What is expected:
Your job is to retype the records exactly while dropping every picture.

Working data:
—————
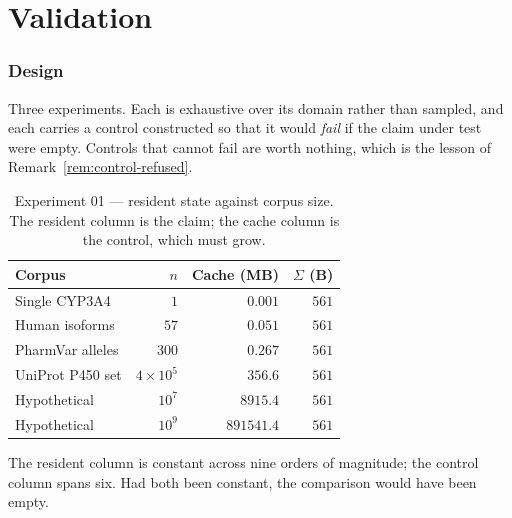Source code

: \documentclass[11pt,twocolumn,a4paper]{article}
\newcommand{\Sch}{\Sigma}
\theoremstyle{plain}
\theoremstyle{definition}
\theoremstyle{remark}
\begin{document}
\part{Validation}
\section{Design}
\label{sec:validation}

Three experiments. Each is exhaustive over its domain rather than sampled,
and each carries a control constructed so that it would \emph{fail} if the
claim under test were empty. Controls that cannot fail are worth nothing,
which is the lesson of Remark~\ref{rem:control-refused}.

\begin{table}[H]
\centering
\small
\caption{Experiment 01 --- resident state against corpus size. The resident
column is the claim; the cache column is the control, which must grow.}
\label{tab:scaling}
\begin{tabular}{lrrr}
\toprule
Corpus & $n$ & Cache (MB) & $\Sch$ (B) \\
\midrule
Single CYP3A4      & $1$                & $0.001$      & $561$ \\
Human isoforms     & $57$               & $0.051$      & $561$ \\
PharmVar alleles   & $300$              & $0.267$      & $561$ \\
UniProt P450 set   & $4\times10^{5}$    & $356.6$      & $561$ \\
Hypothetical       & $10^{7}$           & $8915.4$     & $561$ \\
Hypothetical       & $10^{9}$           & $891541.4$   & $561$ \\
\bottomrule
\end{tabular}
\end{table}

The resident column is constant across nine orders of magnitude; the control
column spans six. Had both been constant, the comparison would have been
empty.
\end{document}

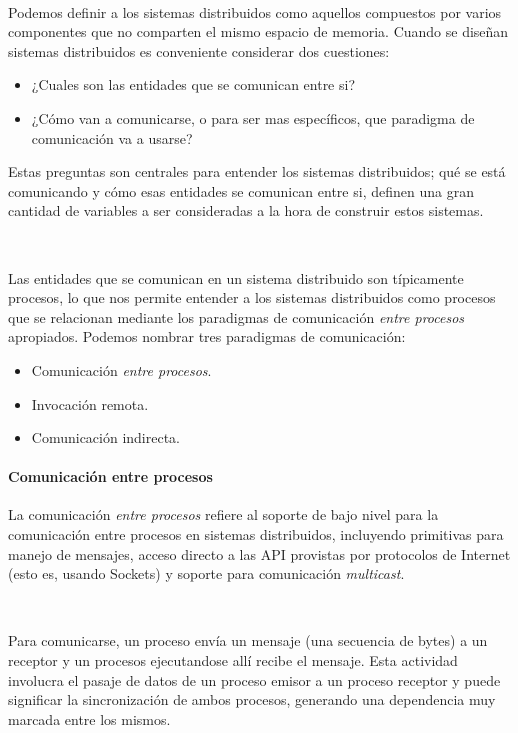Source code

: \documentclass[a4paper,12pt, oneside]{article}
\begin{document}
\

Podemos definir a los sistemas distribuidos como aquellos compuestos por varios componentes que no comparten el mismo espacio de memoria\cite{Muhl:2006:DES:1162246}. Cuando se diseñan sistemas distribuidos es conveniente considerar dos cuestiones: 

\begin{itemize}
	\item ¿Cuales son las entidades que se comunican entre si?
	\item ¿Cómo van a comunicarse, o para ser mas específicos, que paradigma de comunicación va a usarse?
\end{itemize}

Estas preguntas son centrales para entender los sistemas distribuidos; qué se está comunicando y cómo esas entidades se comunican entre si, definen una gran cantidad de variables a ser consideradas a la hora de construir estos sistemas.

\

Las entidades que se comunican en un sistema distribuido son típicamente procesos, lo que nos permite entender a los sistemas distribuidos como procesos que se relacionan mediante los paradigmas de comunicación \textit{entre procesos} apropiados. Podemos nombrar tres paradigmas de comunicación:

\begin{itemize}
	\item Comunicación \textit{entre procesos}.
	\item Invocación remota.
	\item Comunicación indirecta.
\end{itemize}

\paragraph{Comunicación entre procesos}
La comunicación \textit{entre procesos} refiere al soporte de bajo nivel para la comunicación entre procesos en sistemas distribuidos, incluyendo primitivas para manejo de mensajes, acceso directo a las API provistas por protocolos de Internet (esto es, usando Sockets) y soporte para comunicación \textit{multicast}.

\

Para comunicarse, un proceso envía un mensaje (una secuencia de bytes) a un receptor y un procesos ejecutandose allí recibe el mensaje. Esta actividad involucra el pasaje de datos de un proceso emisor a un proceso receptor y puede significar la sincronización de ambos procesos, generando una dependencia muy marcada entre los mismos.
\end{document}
—————
Response:
Source code

: \documentclass[11pt,twocolumn,a4paper]{article}
\newcommand{\Sch}{\Sigma}
\theoremstyle{plain}
\theoremstyle{definition}
\theoremstyle{remark}
\begin{document}
\part{Validation}
\section{Design}
\label{sec:validation}

Three experiments. Each is exhaustive over its domain rather than sampled,
and each carries a control constructed so that it would \emph{fail} if the
claim under test were empty. Controls that cannot fail are worth nothing,
which is the lesson of Remark~\ref{rem:control-refused}.

\begin{table}[H]
\centering
\small
\caption{Experiment 01 --- resident state against corpus size. The resident
column is the claim; the cache column is the control, which must grow.}
\label{tab:scaling}
\begin{tabular}{lrrr}
\toprule
Corpus & $n$ & Cache (MB) & $\Sch$ (B) \\
\midrule
Single CYP3A4      & $1$                & $0.001$      & $561$ \\
Human isoforms     & $57$               & $0.051$      & $561$ \\
PharmVar alleles   & $300$              & $0.267$      & $561$ \\
UniProt P450 set   & $4\times10^{5}$    & $356.6$      & $561$ \\
Hypothetical       & $10^{7}$           & $8915.4$     & $561$ \\
Hypothetical       & $10^{9}$           & $891541.4$   & $561$ \\
\bottomrule
\end{tabular}
\end{table}

The resident column is constant across nine orders of magnitude; the control
column spans six. Had both been constant, the comparison would have been
empty.
\end{document}

Source code

: \documentclass[a4paper,12pt, oneside]{article}
\begin{document}
\

Podemos definir a los sistemas distribuidos como aquellos compuestos por varios componentes que no comparten el mismo espacio de memoria\cite{Muhl:2006:DES:1162246}. Cuando se diseñan sistemas distribuidos es conveniente considerar dos cuestiones: 

\begin{itemize}
	\item ¿Cuales son las entidades que se comunican entre si?
	\item ¿Cómo van a comunicarse, o para ser mas específicos, que paradigma de comunicación va a usarse?
\end{itemize}

Estas preguntas son centrales para entender los sistemas distribuidos; qué se está comunicando y cómo esas entidades se comunican entre si, definen una gran cantidad de variables a ser consideradas a la hora de construir estos sistemas.

\

Las entidades que se comunican en un sistema distribuido son típicamente procesos, lo que nos permite entender a los sistemas distribuidos como procesos que se relacionan mediante los paradigmas de comunicación \textit{entre procesos} apropiados. Podemos nombrar tres paradigmas de comunicación:

\begin{itemize}
	\item Comunicación \textit{entre procesos}.
	\item Invocación remota.
	\item Comunicación indirecta.
\end{itemize}

\paragraph{Comunicación entre procesos}
La comunicación \textit{entre procesos} refiere al soporte de bajo nivel para la comunicación entre procesos en sistemas distribuidos, incluyendo primitivas para manejo de mensajes, acceso directo a las API provistas por protocolos de Internet (esto es, usando Sockets) y soporte para comunicación \textit{multicast}.

\

Para comunicarse, un proceso envía un mensaje (una secuencia de bytes) a un receptor y un procesos ejecutandose allí recibe el mensaje. Esta actividad involucra el pasaje de datos de un proceso emisor a un proceso receptor y puede significar la sincronización de ambos procesos, generando una dependencia muy marcada entre los mismos.
\end{document}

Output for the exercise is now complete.